Work order →
Search the entries for the word "properties" and return every line where it is found.

------------

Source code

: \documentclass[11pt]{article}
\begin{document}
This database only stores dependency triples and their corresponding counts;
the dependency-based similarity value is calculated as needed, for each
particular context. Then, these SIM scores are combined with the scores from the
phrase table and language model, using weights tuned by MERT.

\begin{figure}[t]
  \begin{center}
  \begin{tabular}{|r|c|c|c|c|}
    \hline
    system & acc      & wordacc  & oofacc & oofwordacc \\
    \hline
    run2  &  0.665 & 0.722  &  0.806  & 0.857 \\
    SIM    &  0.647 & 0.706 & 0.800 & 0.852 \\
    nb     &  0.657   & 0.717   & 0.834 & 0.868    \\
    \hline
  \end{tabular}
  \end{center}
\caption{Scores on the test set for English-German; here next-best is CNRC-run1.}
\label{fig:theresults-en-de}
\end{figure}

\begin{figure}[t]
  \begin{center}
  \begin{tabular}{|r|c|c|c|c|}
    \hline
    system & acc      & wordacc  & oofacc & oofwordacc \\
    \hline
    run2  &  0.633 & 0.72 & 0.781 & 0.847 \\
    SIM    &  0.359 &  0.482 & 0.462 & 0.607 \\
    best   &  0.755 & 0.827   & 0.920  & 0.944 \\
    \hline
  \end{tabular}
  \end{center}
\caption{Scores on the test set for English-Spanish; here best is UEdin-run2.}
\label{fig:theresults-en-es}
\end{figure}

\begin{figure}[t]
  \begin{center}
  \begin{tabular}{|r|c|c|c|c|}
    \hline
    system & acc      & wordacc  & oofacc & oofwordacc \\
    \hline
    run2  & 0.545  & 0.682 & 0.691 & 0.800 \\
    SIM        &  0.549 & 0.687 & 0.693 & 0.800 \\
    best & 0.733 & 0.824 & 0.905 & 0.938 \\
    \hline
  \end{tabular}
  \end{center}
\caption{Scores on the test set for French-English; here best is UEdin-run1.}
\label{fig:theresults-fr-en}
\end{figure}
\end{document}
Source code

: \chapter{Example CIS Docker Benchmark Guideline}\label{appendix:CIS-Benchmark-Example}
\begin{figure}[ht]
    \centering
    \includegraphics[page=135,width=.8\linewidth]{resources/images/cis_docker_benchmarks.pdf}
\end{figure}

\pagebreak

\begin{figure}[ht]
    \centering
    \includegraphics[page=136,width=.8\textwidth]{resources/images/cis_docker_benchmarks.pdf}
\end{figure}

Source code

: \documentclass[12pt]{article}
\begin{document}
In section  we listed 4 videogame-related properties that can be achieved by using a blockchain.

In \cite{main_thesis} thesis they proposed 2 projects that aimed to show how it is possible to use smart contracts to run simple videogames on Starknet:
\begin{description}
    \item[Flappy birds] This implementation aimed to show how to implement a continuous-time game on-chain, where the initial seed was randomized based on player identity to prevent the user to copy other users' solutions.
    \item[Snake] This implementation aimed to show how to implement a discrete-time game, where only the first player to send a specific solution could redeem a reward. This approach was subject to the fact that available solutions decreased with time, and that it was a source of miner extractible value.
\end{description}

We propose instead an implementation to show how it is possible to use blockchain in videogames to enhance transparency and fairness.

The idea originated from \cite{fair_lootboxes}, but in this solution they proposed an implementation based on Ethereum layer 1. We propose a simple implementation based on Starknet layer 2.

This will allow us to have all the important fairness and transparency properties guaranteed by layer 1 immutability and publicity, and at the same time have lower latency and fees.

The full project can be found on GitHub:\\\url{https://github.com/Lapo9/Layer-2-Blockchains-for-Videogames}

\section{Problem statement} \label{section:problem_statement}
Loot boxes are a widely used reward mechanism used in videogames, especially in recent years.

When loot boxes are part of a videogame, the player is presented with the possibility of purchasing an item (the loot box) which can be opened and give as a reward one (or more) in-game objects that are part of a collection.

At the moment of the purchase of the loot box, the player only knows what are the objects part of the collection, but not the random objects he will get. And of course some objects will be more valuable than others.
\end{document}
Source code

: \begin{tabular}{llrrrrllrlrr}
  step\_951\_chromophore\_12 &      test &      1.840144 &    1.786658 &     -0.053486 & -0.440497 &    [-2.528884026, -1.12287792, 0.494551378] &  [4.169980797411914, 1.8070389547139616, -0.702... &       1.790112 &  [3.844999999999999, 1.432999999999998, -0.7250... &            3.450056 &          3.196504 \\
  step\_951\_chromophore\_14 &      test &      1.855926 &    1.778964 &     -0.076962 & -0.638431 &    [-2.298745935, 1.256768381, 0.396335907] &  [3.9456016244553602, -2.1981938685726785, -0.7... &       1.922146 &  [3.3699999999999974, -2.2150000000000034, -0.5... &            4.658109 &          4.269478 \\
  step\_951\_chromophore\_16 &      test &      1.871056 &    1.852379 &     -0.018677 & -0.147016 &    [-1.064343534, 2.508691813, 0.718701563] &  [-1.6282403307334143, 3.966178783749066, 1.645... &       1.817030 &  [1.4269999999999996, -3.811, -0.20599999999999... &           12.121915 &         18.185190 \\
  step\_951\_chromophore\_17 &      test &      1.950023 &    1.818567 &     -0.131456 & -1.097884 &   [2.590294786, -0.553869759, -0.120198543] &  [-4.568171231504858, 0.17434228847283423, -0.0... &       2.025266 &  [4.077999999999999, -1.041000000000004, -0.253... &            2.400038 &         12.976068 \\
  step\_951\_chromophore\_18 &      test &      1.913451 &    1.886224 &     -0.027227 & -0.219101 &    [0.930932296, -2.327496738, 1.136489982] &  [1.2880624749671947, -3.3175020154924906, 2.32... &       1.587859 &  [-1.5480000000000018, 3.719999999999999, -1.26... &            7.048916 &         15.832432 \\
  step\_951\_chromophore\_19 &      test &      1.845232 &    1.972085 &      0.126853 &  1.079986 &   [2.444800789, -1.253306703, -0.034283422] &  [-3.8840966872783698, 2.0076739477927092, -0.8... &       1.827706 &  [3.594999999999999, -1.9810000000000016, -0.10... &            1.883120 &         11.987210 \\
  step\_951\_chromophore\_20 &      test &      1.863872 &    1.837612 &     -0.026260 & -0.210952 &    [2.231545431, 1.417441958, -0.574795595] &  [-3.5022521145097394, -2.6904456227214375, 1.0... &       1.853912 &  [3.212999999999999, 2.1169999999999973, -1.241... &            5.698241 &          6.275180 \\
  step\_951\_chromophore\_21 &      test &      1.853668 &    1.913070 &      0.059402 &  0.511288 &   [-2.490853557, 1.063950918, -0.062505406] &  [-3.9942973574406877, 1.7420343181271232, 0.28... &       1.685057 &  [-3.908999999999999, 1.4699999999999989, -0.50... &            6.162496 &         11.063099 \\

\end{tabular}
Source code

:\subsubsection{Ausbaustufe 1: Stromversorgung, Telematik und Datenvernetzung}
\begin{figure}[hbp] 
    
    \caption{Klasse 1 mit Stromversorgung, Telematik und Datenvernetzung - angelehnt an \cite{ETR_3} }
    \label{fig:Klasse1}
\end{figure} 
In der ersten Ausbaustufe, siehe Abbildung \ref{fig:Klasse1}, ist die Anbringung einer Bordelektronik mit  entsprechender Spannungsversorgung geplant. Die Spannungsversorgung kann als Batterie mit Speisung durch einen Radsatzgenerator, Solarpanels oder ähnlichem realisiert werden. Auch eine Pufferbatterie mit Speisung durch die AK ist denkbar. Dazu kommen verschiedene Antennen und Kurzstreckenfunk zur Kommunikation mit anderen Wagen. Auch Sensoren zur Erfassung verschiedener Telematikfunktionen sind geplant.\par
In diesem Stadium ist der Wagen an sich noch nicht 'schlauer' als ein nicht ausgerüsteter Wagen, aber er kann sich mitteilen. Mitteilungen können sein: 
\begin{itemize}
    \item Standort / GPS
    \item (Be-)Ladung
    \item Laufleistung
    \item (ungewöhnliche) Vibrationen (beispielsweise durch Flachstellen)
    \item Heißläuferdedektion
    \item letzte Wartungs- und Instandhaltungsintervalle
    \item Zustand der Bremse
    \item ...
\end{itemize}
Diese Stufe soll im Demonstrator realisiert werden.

------------

Solution for this problem →
In section  we listed 4 videogame-related properties that can be achieved by using a blockchain.
This will allow us to have all the important fairness and transparency properties guaranteed by layer 1 immutability and publicity, and at the same time have lower latency and fees.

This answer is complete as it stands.